[[ Excerpted records, beginning ]]

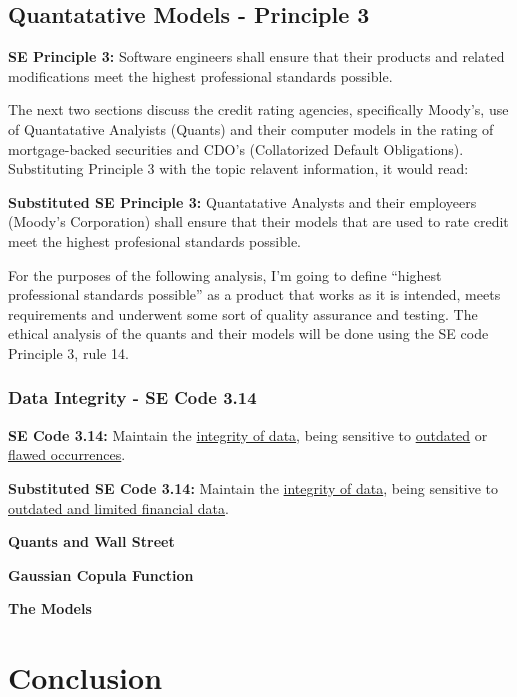 \documentclass[11pt]{article}
\begin{document}
\begin{multicols}{2}
 
\subsection{Quantatative Models - Principle 3}

\begin{framed}
\noindent
\textbf{SE Principle 3:  }
\newline
Software engineers shall ensure that their products and related modifications meet the highest professional standards possible.
\end{framed}


The next two sections discuss the credit rating agencies, specifically Moody's, use of Quantatative Analyists (Quants) and their computer models in the rating of mortgage-backed securities and CDO's (Collatorized Default Obligations).  Substituting Principle 3 with the topic relavent information, it would read:

\begin{framed}
\noindent
{\bf Substituted SE Principle 3:}
\newline
Quantatative Analysts and their employeers (Moody's Corporation) shall ensure that their models that are used to rate credit meet the highest profesional standards possible.
\end{framed}

For the purposes of the following analysis, I'm going to define ``highest professional standards possible'' as a product that works as it is intended, meets requirements and underwent some sort of quality assurance and testing.  The ethical analysis of the quants and their models will be done using the SE code Principle 3, rule 14.

\subsubsection{Data Integrity - SE Code 3.14}

\begin{framed}
\noindent
   \textbf{SE Code 3.14: } 
   \newline
   Maintain the \underline{integrity of data}, being sensitive to \underline{outdated} or \underline{flawed occurrences}.
\end{framed}


\begin{framed}
\noindent
   \textbf{Substituted SE Code 3.14: } 
   \newline
   Maintain the \underline{integrity of data}, being sensitive to \underline{outdated and limited financial data}.
\end{framed}

\textbf{Quants and Wall Street}

\textbf{Gaussian Copula Function}

\textbf{The Models}


\section{Conclusion}

\end{multicols}
\newpage


\nocite{*}




\end{document}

[[ Excerpted records, end ]]

Task statement ▸
Every entry must be retyped exactly, with the pictures removed.

Response to this exercise ▸
 \documentclass[11pt]{article}
\begin{document}
\begin{multicols}{2}
 
\subsection{Quantatative Models - Principle 3}

\begin{framed}
\noindent
\textbf{SE Principle 3:  }
\newline
Software engineers shall ensure that their products and related modifications meet the highest professional standards possible.
\end{framed}


The next two sections discuss the credit rating agencies, specifically Moody's, use of Quantatative Analyists (Quants) and their computer models in the rating of mortgage-backed securities and CDO's (Collatorized Default Obligations).  Substituting Principle 3 with the topic relavent information, it would read:

\begin{framed}
\noindent
{\bf Substituted SE Principle 3:}
\newline
Quantatative Analysts and their employeers (Moody's Corporation) shall ensure that their models that are used to rate credit meet the highest profesional standards possible.
\end{framed}

For the purposes of the following analysis, I'm going to define ``highest professional standards possible'' as a product that works as it is intended, meets requirements and underwent some sort of quality assurance and testing.  The ethical analysis of the quants and their models will be done using the SE code Principle 3, rule 14.

\subsubsection{Data Integrity - SE Code 3.14}

\begin{framed}
\noindent
   \textbf{SE Code 3.14: } 
   \newline
   Maintain the \underline{integrity of data}, being sensitive to \underline{outdated} or \underline{flawed occurrences}.
\end{framed}


\begin{framed}
\noindent
   \textbf{Substituted SE Code 3.14: } 
   \newline
   Maintain the \underline{integrity of data}, being sensitive to \underline{outdated and limited financial data}.
\end{framed}

\textbf{Quants and Wall Street}

\textbf{Gaussian Copula Function}

\textbf{The Models}


\section{Conclusion}

\end{multicols}
\newpage


\nocite{*}




\end{document}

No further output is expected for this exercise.